The Face Recognition Problem
Is a single image database sufficient for face recognition? A Psychological Experiment
Final project by
Liron Michaely Alon Grubshtein
Introduction
In recent years facial recognition has become a very popular area of research in computer vision. Its uses range from
home application to criminal apprehension. Due to the nature of the face recognition problem, this field involves not
only computer vision researchers but also neuroscientist, cognition scientists and psychologists. As such, progress in
the field of computer vision may require deep physiological understanding, and in turn may advance certain theories in
the field of neuroscience.
A general statement of the face recognition problem can be formulated as follows: Given an image of a scene, identify
or verify the person in the scene using a stored database of faces.

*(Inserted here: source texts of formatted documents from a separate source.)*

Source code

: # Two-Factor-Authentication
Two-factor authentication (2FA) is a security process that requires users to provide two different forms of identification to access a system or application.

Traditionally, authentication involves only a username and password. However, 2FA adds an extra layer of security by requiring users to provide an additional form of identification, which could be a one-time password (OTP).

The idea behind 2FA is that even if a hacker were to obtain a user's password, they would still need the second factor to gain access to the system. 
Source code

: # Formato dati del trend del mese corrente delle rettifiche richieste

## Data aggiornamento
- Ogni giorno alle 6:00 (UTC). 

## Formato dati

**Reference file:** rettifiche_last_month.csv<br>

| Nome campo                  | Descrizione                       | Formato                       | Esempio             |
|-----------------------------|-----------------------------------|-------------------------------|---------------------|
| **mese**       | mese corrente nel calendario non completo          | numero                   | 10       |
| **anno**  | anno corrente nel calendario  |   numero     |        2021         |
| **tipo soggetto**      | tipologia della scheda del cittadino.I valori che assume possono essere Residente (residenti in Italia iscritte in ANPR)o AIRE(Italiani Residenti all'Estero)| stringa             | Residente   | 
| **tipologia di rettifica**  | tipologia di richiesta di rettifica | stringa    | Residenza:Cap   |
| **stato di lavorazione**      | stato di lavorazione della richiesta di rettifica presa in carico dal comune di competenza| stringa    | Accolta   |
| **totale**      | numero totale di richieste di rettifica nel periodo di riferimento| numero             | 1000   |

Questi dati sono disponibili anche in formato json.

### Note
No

Since today's solutions are based on comparisons, efficiency is based on both the time required for computation but
also on the size of the database required. In our experiment we want to examine the minimum size of database required
for successful face recognition. Our examination was based on the best available hardware-software mechanism available
to us – the human visual system.
Our experiment challenged the human visual system to successfully recognize a face using the smallest possible database
– a single frontal image.
Our assumption: The human visual system is capable of successful facial recognition based on a
single image, even under extreme conditions.
Method
The experiment we conducted was based upon an application we wrote, in which subjects were exposed to a single frontal
image of a face (the target), and were tested on their ability to distinguish the target from different other
faces (the distracters) at various angles. Subject’s results were kept together along with their respectable
response time.
We've taken several steps to increase consistency of our experiment, such as: Angle consistency, Control image, image
order and similar prominent features between target and distracters.
Results
We define four types of possible responses:
- A correct “yes” answer is called a “Hit” (H).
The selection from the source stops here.